How should you assess the risks of manual lifting? One solution that we have previously reported on is the Ergonomics Toolbox from the Materials Handling Industry of America (Hoist 28, p23). An alternative method has now been produce by the UK government’s Health & Safety Executive (HSE). The HSE has launched a flowchart scheme to assess the risks of manual lifting operations. Like the Ergonomics Toolbox, it aims to highlight high-risk procedures, and so might help companies establish when manual lifting procedures will need to be replaced with a crane. Called the manual handling assessment chart (MAC), it grades risk in terms of colours ­ ranging from green on the safe end to purple on the risky end ­ and in a cumulative numerical score. The higher the number, the higher the risk.

“The MAC allows you to ‘score’ an assessment which means you can rank individual assessments, decide which are the greatest risks and take action on these first,” says Graham Reeves, occupational hygienist with British Petroleum’s HSE Group Resource, who helped develop the tool.

On a page of Q&A about the document at www.hse.gov.uk/msd/mac, the HSE says that it developed the document to fit within its own regulatory regime. “Musculoskeletal risks do not fit easily within HSE’s Enforcement Management Model [EMM] framework, which makes it difficult to apply the EMM to the assessment of MSDs. This is due, in part, to a lack of clearly defined exposure-response relationships,” it says.

“It is very difficult to grade which actions will be a serious risk of injury because of individual differences,” HSE senior scientific officer Chris Quarrie tells Hoist.

The website goes on to explain: “HSE has developed the MAC as an alternative means to help inspectors identify and assess high risk manual handling activities and take the necessary actions to secure compliance. Although no more scientifically robust, it is believed to be a user friendly assessment tool better able to serve the principles of the EMM framework.” The tool is based on research published in scientific journal Ergonomics by Stover Snook and Vincent Ciriello in 1991.

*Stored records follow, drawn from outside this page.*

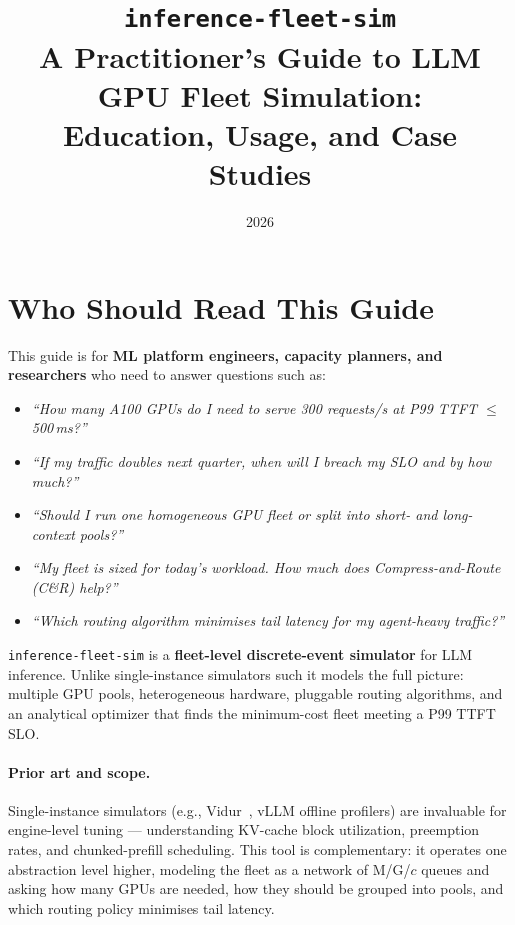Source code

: \documentclass[11pt,a4paper]{article}
\title{%
  \texttt{inference-fleet-sim}\\[4pt]
  \large A Practitioner's Guide to LLM GPU Fleet Simulation:\\
  Education, Usage, and Case Studies%
}
\date{2026}
\begin{document}
\maketitle
\tableofcontents
\newpage

\section{Who Should Read This Guide}
\label{sec:intro}

This guide is for \textbf{ML platform engineers, capacity planners, and
researchers} who need to answer questions such as:

\begin{itemize}[nosep]
  \item \textit{``How many A100 GPUs do I need to serve 300 requests/s
    at P99 TTFT $\leq$ 500\,ms?''}
  \item \textit{``If my traffic doubles next quarter, when will I
    breach my SLO and by how much?''}
  \item \textit{``Should I run one homogeneous GPU fleet or split into
    short- and long-context pools?''}
  \item \textit{``My fleet is sized for today's workload. How much
    does Compress-and-Route (C\&R) help?''}
  \item \textit{``Which routing algorithm minimises tail latency for
    my agent-heavy traffic?''}
\end{itemize}

\texttt{inference-fleet-sim} is a \textbf{fleet-level discrete-event
simulator} for LLM inference.  Unlike single-instance simulators such
it models the full picture: multiple GPU pools, heterogeneous hardware,
pluggable routing algorithms, and an analytical optimizer that finds the
minimum-cost fleet meeting a P99 TTFT SLO.

\paragraph{Prior art and scope.}
Single-instance simulators (e.g., Vidur~\citep{vidur2024},
vLLM offline profilers) are invaluable for engine-level tuning ---
understanding KV-cache block utilization, preemption rates, and
chunked-prefill scheduling.  This tool is complementary: it operates
one abstraction level higher, modeling the fleet as a network of M/G/$c$
queues and asking how many GPUs are needed, how they should be grouped
into pools, and which routing policy minimises tail latency.
\end{document}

Elsewhere, the HSE argues that the MAC is not a complete risk assessment. A full risk assessment would also take into account an individual’s health problems or the need for special information and training. The documentation says that the user should also consider issues such as body size and individual competence specific to the individual doing the lifting, and the social and emotional aspects of the workplace, such as deadline pressure and the amount of control over the work or working methods. The HSE recommends that the MAC document should be used with the MAC should be used with the Manual Handling Operations Regulations 1992: guidance on regulations (L23). The se regulations are due for revision in the next six months, but the HSE said that the revision would not affect the MAC.